(Stored data entries)
[Start of section]
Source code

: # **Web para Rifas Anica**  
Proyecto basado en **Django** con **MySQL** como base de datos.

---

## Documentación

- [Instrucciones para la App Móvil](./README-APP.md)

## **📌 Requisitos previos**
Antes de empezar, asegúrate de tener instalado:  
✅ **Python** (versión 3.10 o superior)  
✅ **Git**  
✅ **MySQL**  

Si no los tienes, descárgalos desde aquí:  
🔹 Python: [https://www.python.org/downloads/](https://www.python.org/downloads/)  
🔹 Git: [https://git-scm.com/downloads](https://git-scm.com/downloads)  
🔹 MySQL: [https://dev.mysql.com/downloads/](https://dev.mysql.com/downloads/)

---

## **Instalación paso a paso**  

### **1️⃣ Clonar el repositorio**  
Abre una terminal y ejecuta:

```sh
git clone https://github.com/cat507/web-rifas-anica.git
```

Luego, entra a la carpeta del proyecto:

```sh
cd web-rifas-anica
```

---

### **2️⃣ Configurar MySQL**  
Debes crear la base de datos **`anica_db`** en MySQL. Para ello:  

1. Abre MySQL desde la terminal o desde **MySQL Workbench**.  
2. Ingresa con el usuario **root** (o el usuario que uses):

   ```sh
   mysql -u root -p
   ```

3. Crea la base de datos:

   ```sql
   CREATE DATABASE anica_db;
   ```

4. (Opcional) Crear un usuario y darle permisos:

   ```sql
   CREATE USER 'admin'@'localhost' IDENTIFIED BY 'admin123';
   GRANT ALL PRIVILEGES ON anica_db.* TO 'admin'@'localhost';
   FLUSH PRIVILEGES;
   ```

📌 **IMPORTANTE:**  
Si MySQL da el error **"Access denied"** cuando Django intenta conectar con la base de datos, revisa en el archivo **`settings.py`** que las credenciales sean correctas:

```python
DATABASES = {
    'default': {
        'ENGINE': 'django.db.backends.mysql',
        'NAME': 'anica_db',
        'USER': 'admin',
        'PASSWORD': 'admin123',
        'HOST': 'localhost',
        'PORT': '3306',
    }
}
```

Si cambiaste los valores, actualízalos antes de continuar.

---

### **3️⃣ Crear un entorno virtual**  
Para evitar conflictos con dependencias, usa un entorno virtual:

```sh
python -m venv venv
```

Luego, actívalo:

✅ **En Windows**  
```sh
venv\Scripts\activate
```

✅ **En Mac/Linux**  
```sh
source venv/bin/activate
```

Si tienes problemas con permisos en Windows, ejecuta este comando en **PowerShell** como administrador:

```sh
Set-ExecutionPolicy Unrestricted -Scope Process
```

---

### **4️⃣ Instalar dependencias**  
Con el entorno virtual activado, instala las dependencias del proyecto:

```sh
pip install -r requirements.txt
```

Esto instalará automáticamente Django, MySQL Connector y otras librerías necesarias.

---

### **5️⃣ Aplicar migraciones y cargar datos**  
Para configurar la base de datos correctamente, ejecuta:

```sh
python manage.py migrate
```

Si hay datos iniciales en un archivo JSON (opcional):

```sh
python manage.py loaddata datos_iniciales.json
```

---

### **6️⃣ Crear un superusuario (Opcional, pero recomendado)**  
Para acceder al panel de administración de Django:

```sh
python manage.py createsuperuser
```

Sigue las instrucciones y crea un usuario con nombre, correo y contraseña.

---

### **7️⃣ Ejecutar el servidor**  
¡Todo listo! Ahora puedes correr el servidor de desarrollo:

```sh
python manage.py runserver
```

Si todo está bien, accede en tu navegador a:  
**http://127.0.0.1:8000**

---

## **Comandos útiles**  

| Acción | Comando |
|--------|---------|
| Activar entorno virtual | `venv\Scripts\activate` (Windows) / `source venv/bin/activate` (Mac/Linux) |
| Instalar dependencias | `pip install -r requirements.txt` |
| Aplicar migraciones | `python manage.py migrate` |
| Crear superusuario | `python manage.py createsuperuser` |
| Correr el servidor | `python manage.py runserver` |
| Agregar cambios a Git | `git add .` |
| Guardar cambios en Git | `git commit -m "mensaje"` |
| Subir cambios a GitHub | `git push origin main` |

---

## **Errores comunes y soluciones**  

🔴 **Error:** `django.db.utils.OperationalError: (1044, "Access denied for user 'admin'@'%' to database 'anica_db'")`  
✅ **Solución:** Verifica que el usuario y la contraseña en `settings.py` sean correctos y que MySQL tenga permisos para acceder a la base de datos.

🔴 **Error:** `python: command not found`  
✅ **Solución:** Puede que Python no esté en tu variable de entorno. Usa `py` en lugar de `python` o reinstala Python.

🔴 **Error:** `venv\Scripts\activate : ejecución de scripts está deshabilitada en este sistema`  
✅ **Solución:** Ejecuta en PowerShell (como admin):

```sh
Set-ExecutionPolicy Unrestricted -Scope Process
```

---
[End of section]
> YOUR ASSIGNMENT
From the entries above, show each line that includes the string "dependencias".

> WRITTEN RESPONSE
Para evitar conflictos con dependencias, usa un entorno virtual:
### **4️⃣ Instalar dependencias**  
Con el entorno virtual activado, instala las dependencias del proyecto:
| Instalar dependencias | `pip install -r requirements.txt` |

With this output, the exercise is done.